Bélgica firma la epopeya del siglo y desata la locura en Seattle con un vuelco histórico en el ocaso del partido

Bélgica firma la epopeya del siglo y desata la locura en Seattle con un vuelco histórico en el ocaso del partido

En un duelo que transcurrió durante ochenta y cinco minutos bajo el dominio absoluto de Senegal, la escuadra europea obró el milagro en un lapso de furia incontenible, igualando el marcador en el tiempo reglamentario y consumando la hazaña en la prórroga gracias a una decisión del VAR que encendió la polémica. Los pupilos de Rudi García, que ya navegaban hacia el abismo de la eliminación, sellaron su pase a los octavos de final en un encuentro que quedará grabado como uno de los más vibrantes e inverosímiles de la justa mundialista.

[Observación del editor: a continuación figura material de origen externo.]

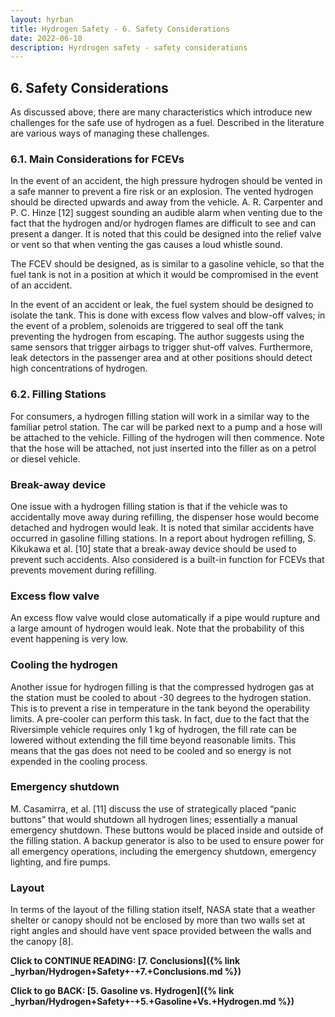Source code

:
 ```yaml
---
layout: hyrban
title: Hydrogen Safety - 6. Safety Considerations
date: 2022-06-10
description: Hyrdrogen safety - safety considerations
---
```

## 6. Safety Considerations

As discussed above, there are many characteristics which introduce new challenges for the safe use of hydrogen as a fuel. Described in the literature are various ways of managing these challenges.

### 6.1. Main Considerations for FCEVs

In the event of an accident, the high pressure hydrogen should be vented in a safe manner to prevent a fire risk or an explosion. The vented hydrogen should be directed upwards and away from the vehicle.  A. R. Carpenter and P. C. Hinze [12] suggest sounding an audible alarm when venting due to the fact that the hydrogen and/or hydrogen flames are difficult to see and can present a danger. It is noted that this could be designed into the relief valve or vent so that when venting the gas causes a loud whistle sound.

The FCEV should be designed, as is similar to a gasoline vehicle, so that the fuel tank is not in a position at which it would be compromised in the event of an accident.

In the event of an accident or leak, the fuel system should be designed to isolate the tank. This is done with excess flow valves and blow-off valves; in the event of a problem, solenoids are triggered to seal off the tank preventing the hydrogen from escaping. The author suggests using the same sensors that trigger airbags to trigger shut-off valves. Furthermore, leak detectors in the passenger area and at other positions should detect high concentrations of hydrogen.

### 6.2. Filling Stations

For consumers, a hydrogen filling station will work in a similar way to the familiar petrol station. The car will be parked next to a pump and a hose will be attached to the vehicle. Filling of the hydrogen will then commence. Note that the hose will be attached, not just inserted into the filler as on a petrol or diesel vehicle.

### Break-away device

One issue with a hydrogen filling station is that if the vehicle was to accidentally move away during refilling, the dispenser hose would become detached and hydrogen would leak. It is noted that similar accidents have occurred in gasoline filling stations. In a report about hydrogen refilling, S. Kikukawa et al. [10] state that a break-away device should be used to prevent such accidents. Also considered is a built-in function for FCEVs that prevents movement during refilling.

### Excess flow valve 

An excess flow valve would close automatically if a pipe would rupture and a large amount of hydrogen would leak. Note that the probability of this event happening is very low.

### Cooling the hydrogen

Another issue for hydrogen filling is that the compressed hydrogen gas at the station must be cooled to about -30 degrees to the hydrogen station. This is to prevent a rise in temperature in the tank beyond the operability limits. A pre-cooler can perform this task. In fact, due to the fact that the Riversimple vehicle requires only 1 kg of hydrogen, the fill rate can be lowered without extending the fill time beyond reasonable limits. This means that the gas does not need to be cooled and so energy is not expended in the cooling process.

### Emergency shutdown

M. Casamirra, et al. [11] discuss the use of strategically placed “panic buttons” that would shutdown all hydrogen lines; essentially a manual emergency shutdown. These buttons would be placed inside and outside of the filling station. A backup generator is also to be used to ensure power for all emergency operations, including the emergency shutdown, emergency lighting, and fire pumps.

### Layout

In terms of the layout of the filling station itself, NASA state that a weather shelter or canopy should not be enclosed by more than two walls set at right angles and should have vent space provided between the walls and the canopy [8].

 
**Click to CONTINUE READING: [7. Conclusions]({% link _hyrban/Hydrogen+Safety+-+7.+Conclusions.md %})**

 
 
**Click to go BACK: [5. Gasoline vs. Hydrogen]({% link _hyrban/Hydrogen+Safety+-+5.+Gasoline+Vs.+Hydrogen.md %})**
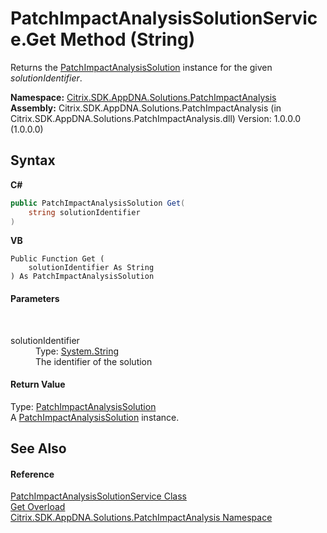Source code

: # PatchImpactAnalysisSolutionService.Get Method (String)
 

Returns the <a href="eaff2abf-b1ac-9bf5-97f3-ad37748db96b">PatchImpactAnalysisSolution</a> instance for the given *solutionIdentifier*.

**Namespace:**&nbsp;<a href="871ad9a2-386c-600b-6667-036c2dd65206">Citrix.SDK.AppDNA.Solutions.PatchImpactAnalysis</a><br />**Assembly:**&nbsp;Citrix.SDK.AppDNA.Solutions.PatchImpactAnalysis (in Citrix.SDK.AppDNA.Solutions.PatchImpactAnalysis.dll) Version: 1.0.0.0 (1.0.0.0)

## Syntax

**C#**
```csharp
public PatchImpactAnalysisSolution Get(
	string solutionIdentifier
)
```

**VB**
```vbnet
Public Function Get ( 
	solutionIdentifier As String
) As PatchImpactAnalysisSolution
```


#### Parameters
&nbsp;<dl><dt>solutionIdentifier</dt><dd>Type: <a href="http://msdn2.microsoft.com/en-us/library/s1wwdcbf" target="_blank">System.String</a><br />The identifier of the solution</dd></dl>

#### Return Value
Type: <a href="eaff2abf-b1ac-9bf5-97f3-ad37748db96b">PatchImpactAnalysisSolution</a><br />A <a href="eaff2abf-b1ac-9bf5-97f3-ad37748db96b">PatchImpactAnalysisSolution</a> instance.

## See Also


#### Reference
<a href="0872dee4-80bd-60f7-b836-4d6d326b023a">PatchImpactAnalysisSolutionService Class</a><br /><a href="c312b967-809e-d574-7e95-d1248f8aabf6">Get Overload</a><br /><a href="871ad9a2-386c-600b-6667-036c2dd65206">Citrix.SDK.AppDNA.Solutions.PatchImpactAnalysis Namespace</a><br />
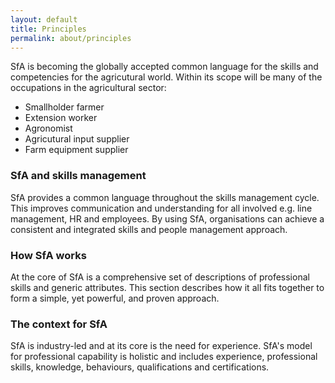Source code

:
 ```yaml
---
layout: default
title: Principles
permalink: about/principles
---
```

SfA is becoming the globally accepted common language for the skills and competencies for the agricutural world. Within its scope will be many of the occupations in the agricultural sector:

* Smallholder farmer
* Extension worker
* Agronomist
* Agricutural input supplier
* Farm equipment supplier

### SfA and skills management

SfA provides a common language throughout the skills management cycle.  This improves communication and understanding for all involved e.g. line management, HR and employees. By using SfA, organisations can achieve a consistent and integrated skills and people management approach.

### How SfA works

At the core of SfA is a comprehensive set of descriptions of professional skills and generic attributes. This section describes how it all fits together to form a simple, yet powerful, and proven approach.

### The context for SfA

SfA is industry-led and at its core is the need for experience. SfA's model for professional capability is holistic and includes experience, professional skills, knowledge, behaviours, qualifications and certifications.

La noche en el State Farm Stadium de Seattle se tiñó de incredulidad y éxtasis cuando el árbitro hondureño Said Martínez señaló el punto fatídico en el tiempo añadido, desatando una catarata de emociones que contrastaban con el semblante sombrío que había caracterizado a la hinchada belga durante la mayor parte del compromiso. Durante más de una hora de juego, la ilusión de los Diablos Rojos parecía desvanecerse lentamente bajo el peso de un adversario superior en la tenencia y la elaboración, que había construido una ventaja de dos tantos con una autoridad que no admitía réplicas. Sin embargo, el fútbol, en su esencia más pura y caprichosa, deparó un desenlace que desafía toda lógica deportiva, demostrando que en este deporte la épica se escribe en los instantes más insospechados.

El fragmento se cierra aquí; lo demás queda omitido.